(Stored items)
---

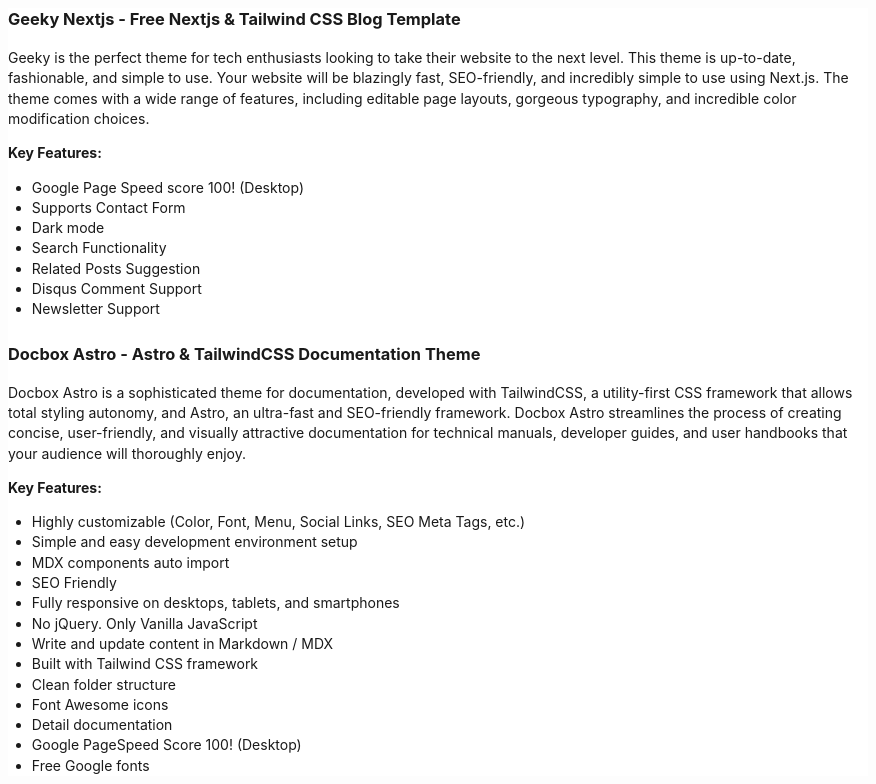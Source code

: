 <Download href="https://themefisher.com/products/bookworm-light-nextjs" />

<Demo href="https://bookworm-light-nextjs.vercel.app/" />

### Geeky Nextjs - Free Nextjs & Tailwind CSS Blog Template

<Mockup src="/blog/geeky-nextjs.webp" alt="geeky nextjs tailwind template" />

Geeky is the perfect theme for tech enthusiasts looking to take their website to the next level. This theme is up-to-date, fashionable, and simple to use. Your website will be blazingly fast, SEO-friendly, and incredibly simple to use using Next.js. The theme comes with a wide range of features, including editable page layouts, gorgeous typography, and incredible color modification choices.

**Key Features:**

* Google Page Speed score 100! (Desktop)
* Supports Contact Form
* Dark mode
* Search Functionality
* Related Posts Suggestion
* Disqus Comment Support
* Newsletter Support

<Download href="https://statichunt.com/themes/nextjs-geeky" />

<Demo href="https://geeky-nextjs.vercel.app/" />

### Docbox Astro - Astro & TailwindCSS Documentation Theme

<Mockup src="/blog/docbox.webp" alt="docbox" />

Docbox Astro is a sophisticated theme for documentation, developed with TailwindCSS, a utility-first CSS framework that allows total styling autonomy, and Astro, an ultra-fast and SEO-friendly framework. Docbox Astro streamlines the process of creating concise, user-friendly, and visually attractive documentation for technical manuals, developer guides, and user handbooks that your audience will thoroughly enjoy.

**Key Features:**

* Highly customizable (Color, Font, Menu, Social Links, SEO Meta Tags, etc.)
* Simple and easy development environment setup
* MDX components auto import
* SEO Friendly
* Fully responsive on desktops, tablets, and smartphones
* No jQuery. Only Vanilla JavaScript
* Write and update content in Markdown / MDX
* Built with Tailwind CSS framework
* Clean folder structure
* Font Awesome icons
* Detail documentation
* Google PageSpeed Score 100! (Desktop)
* Free Google fonts

<Download href="https://themefisher.com/products/docbox-astro" />

<Demo href="https://docbox-astro.vercel.app/" />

---

**PROBLEM REQUIREMENTS:** Your answer must be an exact copy of the records, without the pictures.

**TASK RESULT:**
Source code

: <Download href="https://themefisher.com/products/bookworm-light-nextjs" />

<Demo href="https://bookworm-light-nextjs.vercel.app/" />

### Geeky Nextjs - Free Nextjs & Tailwind CSS Blog Template

<Mockup src="/blog/geeky-nextjs.webp" alt="geeky nextjs tailwind template" />

Geeky is the perfect theme for tech enthusiasts looking to take their website to the next level. This theme is up-to-date, fashionable, and simple to use. Your website will be blazingly fast, SEO-friendly, and incredibly simple to use using Next.js. The theme comes with a wide range of features, including editable page layouts, gorgeous typography, and incredible color modification choices.

**Key Features:**

* Google Page Speed score 100! (Desktop)
* Supports Contact Form
* Dark mode
* Search Functionality
* Related Posts Suggestion
* Disqus Comment Support
* Newsletter Support

<Download href="https://statichunt.com/themes/nextjs-geeky" />

<Demo href="https://geeky-nextjs.vercel.app/" />

### Docbox Astro - Astro & TailwindCSS Documentation Theme

<Mockup src="/blog/docbox.webp" alt="docbox" />

Docbox Astro is a sophisticated theme for documentation, developed with TailwindCSS, a utility-first CSS framework that allows total styling autonomy, and Astro, an ultra-fast and SEO-friendly framework. Docbox Astro streamlines the process of creating concise, user-friendly, and visually attractive documentation for technical manuals, developer guides, and user handbooks that your audience will thoroughly enjoy.

**Key Features:**

* Highly customizable (Color, Font, Menu, Social Links, SEO Meta Tags, etc.)
* Simple and easy development environment setup
* MDX components auto import
* SEO Friendly
* Fully responsive on desktops, tablets, and smartphones
* No jQuery. Only Vanilla JavaScript
* Write and update content in Markdown / MDX
* Built with Tailwind CSS framework
* Clean folder structure
* Font Awesome icons
* Detail documentation
* Google PageSpeed Score 100! (Desktop)
* Free Google fonts

<Download href="https://themefisher.com/products/docbox-astro" />

<Demo href="https://docbox-astro.vercel.app/" />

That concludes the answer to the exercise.